Emotionally charging the monologue asides, Lighting Designer Chris Holland develops lighting cues that fit each of Arthur’s heart-spoken anecdotes like a delicately drizzle glaze over a steaming hot wad of fried dough. When he first speaks of Magda, there is a warm fuchsia glow that envelops the spotlight focused around him, a clear symbolic representation of love or something like it. When times grow sour between he and Magda, the embracing light is blue, transitioning the moment’s tone to sorrow and loss. These lighting cues are indicative of a strong understanding of Arthur’s journey in those moments. The ambient indoor lighting for the active scenes inside the donut shop feels well balanced and appropriate.
The characters in Tracy Letts’ script are penned with specificity. Allowing the actors to bring their own individuality to these characters, Costume Designer Cody Gilliam finds definitive pieces of their wardrobe to set the two constructs— of the actor and the character— on the path of perfect convergence. Gilliam treats Arthur’s stoner-stuck-in-the-past couture with recognizable tie-dye t-shirts, grungy jeans, and other “filthy hippy” accoutrements that feel most appropriate. The eclectic gathered-garb motif outfitted to Lady Boyle really accentuates her quirky street-savvy nature, as does Gilliam’s off-color sartorial selections of Max, the Russian next door.

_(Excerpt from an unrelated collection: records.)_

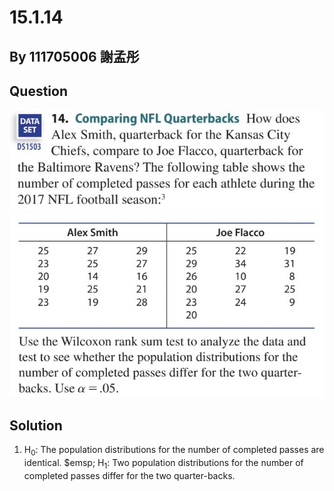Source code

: # 15.1.14

## By 111705006 謝孟彤

## Question
![image](https://github.com/HWTeng-Course/202402-Statistics/blob/main/Images/15.1.14-(1.).jpg)
![image](https://github.com/HWTeng-Course/202402-Statistics/blob/main/Images/15.1.14-(2.).jpg)

## Solution
1. H<sub>0</sub>: The population distributions for the number of completed passes are identical.
   $emsp;
   H<sub>1</sub>: Two population distributions for the number of completed passes differ for the two quarter-backs.
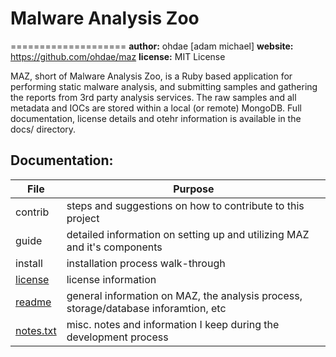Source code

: # Malware Analysis Zoo
====================
**author:**  ohdae [adam michael]
**website:** https://github.com/ohdae/maz
**license:** MIT License

MAZ, short of Malware Analysis Zoo, is a Ruby based application for performing static malware analysis, and submitting samples and gathering the reports from 3rd party analysis services. The raw samples and all metadata and IOCs are stored within a local (or remote) MongoDB. Full documentation, license details and otehr information is available in the docs/ directory.

## Documentation:
| File | Purpose |
| ---- | ------- |
| contrib |  steps and suggestions on how to contribute to this project |
| guide | detailed information on setting up and utilizing MAZ and it's components |
| install | installation process walk-through |
| [license](https://github.com/ohdae/maz/blob/master/docs/license) | license information |
| [readme](https://github.com/ohdae/maz/blob/master/docs/readme) | general information on MAZ, the analysis process, storage/database inforamtion, etc |
| [notes.txt](https://github.com/ohdae/maz/blob/master/docs/notes.txt) | misc. notes and information I keep during the development process |

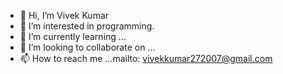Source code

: - 👋 Hi, I’m Vivek Kumar
- 👀 I’m interested in programming.
- 🌱 I’m currently learning ...
- 💞️ I’m looking to collaborate on ...
- 📫 How to reach me ...mailto: vivekkumar272007@gmail.com

<!---
Vivek0Kumar/Vivek0Kumar is a ✨ special ✨ repository because its `README.md` (this file) appears on your GitHub profile.
You can click the Preview link to take a look at your changes.
--->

While there are innumerable qualities of this production on which to rave over, one of the more outstanding elements is the impressive delivery of accents. Dialect Coach Kirsten Trump works tirelessly to ensure that those taking root in Chicago— like Arthur and Officer Randy— have a solid city sound. This is true of Luther and Kevin as well. Trump schools both Kiril and Max in the sounds of Russian immigrants and her work across the board is delivered with clear and concise consistency, making the performance exceptionally delightful upon the ear.

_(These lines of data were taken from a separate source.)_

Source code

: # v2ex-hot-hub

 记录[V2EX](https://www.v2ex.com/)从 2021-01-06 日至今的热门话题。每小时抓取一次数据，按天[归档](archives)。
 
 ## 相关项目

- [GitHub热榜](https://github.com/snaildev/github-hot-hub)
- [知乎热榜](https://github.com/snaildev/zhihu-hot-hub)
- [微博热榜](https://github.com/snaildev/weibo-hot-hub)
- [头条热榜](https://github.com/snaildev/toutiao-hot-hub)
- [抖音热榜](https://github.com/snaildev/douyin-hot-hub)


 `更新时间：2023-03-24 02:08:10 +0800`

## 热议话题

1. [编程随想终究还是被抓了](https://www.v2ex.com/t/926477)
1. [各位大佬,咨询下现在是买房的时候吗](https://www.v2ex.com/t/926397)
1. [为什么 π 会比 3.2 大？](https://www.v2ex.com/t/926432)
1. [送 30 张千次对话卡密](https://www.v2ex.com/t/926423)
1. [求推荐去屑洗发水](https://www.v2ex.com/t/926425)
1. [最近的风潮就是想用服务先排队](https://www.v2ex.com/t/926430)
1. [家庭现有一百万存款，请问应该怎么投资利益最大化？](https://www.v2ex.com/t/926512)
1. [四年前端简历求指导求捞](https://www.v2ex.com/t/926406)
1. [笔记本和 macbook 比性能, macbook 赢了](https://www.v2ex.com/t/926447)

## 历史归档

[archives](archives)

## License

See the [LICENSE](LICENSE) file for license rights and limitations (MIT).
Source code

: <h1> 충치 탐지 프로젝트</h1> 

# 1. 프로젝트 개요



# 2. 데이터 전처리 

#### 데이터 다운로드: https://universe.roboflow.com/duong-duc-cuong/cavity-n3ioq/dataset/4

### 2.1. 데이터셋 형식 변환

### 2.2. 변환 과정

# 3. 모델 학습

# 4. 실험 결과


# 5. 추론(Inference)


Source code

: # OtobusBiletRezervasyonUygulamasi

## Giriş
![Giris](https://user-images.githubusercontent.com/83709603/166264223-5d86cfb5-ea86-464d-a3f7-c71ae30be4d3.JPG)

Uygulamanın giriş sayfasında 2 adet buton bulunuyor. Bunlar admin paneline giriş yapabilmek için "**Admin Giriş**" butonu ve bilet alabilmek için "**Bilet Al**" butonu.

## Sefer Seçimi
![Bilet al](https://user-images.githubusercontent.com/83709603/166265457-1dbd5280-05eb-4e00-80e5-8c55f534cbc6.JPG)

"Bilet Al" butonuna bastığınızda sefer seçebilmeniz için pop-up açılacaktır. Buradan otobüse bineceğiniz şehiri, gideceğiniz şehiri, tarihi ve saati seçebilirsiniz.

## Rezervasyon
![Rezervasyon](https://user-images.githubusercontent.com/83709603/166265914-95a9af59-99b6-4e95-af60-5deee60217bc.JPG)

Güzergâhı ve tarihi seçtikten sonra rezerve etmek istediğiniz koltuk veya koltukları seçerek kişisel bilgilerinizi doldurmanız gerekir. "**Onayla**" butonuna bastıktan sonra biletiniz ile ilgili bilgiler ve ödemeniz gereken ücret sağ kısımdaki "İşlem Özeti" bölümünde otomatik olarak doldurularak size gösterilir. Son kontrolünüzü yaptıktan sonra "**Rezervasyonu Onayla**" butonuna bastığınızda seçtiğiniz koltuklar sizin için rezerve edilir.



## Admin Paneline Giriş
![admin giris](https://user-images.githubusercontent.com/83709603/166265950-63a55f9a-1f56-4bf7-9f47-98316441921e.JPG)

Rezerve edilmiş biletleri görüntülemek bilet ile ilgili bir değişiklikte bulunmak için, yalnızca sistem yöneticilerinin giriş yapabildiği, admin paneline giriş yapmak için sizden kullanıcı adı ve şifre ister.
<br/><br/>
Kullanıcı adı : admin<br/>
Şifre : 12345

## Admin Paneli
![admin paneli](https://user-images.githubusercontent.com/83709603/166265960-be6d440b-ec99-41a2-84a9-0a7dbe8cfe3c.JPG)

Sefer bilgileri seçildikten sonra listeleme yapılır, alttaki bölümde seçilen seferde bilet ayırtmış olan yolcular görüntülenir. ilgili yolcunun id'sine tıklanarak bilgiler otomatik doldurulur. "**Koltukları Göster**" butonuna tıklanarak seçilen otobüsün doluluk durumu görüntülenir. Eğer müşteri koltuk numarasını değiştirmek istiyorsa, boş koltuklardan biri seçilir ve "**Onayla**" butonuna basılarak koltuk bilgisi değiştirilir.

Visually stunning, the movement-based masterpiece of the performance comes from Fight Choreographer Mike Martin. The particularly brutal violence that erupts late in the second act is difficult to swallow as Martin effectively delivers a routine that screams authenticity. The fight carries on to a seemingly unending length, which ordinarily would not only gum up the pacing of the scene but result in a sloppy slide of moves, but with Martin’s brilliant fighting techniques in place, this is not the case in the least. The fight scene flows organically, never once faltering in its pacing. While the characters lose their energy— the fight is intensely involved and they are two old men going at it— the actors never do, ensuring that every punch, bite, throw-down, et al. is delivered with the same intensity, accuracy, and tenacity at the end of the fight as it is at the beginning. Jarringly barbarous, Martin’s fight scene is one of the most captivatingly authentic moments of physical exhaustion to be witnessed upon the MET stage in recent history.
Director Gené Fouché has delivered brilliance in her production. The show as a whole feels organic and tight, each moment clipping along from one to the next without dragging or racing through crucial moments of emotional development. Strong character relationships are explored and developed without sacrificing the natural humors that fall throughout the play. Fouché keeps the audience drawn into the work by letting these talented actors— a mix of MET’s seasoned company members and newcomers alike— take the reins of Letts’ work and go to town with it. Initial dialogue exchanges happen in real time with two sets of conversations occurring at once, Arthur’s asides feel as if he’s addressing an afterhours audience rather than reading a monologue; all of these components coming together to create a natural show to the point where the audience forgets they are watching a play. Earnestly approaching the story without artifice or device, Fouché allows the potent messages woven meticulously into the plot and dialogue to be heard and witnessed with ease and interest.
An ensemble piece to the core, minor characters like Kiril (Tom Majarov) and Kevin (Matt Lee) find their niche in the production with a simple gesture or speech pattern that identifies them. Majarov doesn’t appear until the very end of the production, but his simple spoken words make him feel as if he existed within the context of the play the entire time. Lee’s character is a smart-mouthed loose cannon with a temper that is barely kept in check just beneath the surface. It’s Lee’s accent that defines this character portrayal quite soundly.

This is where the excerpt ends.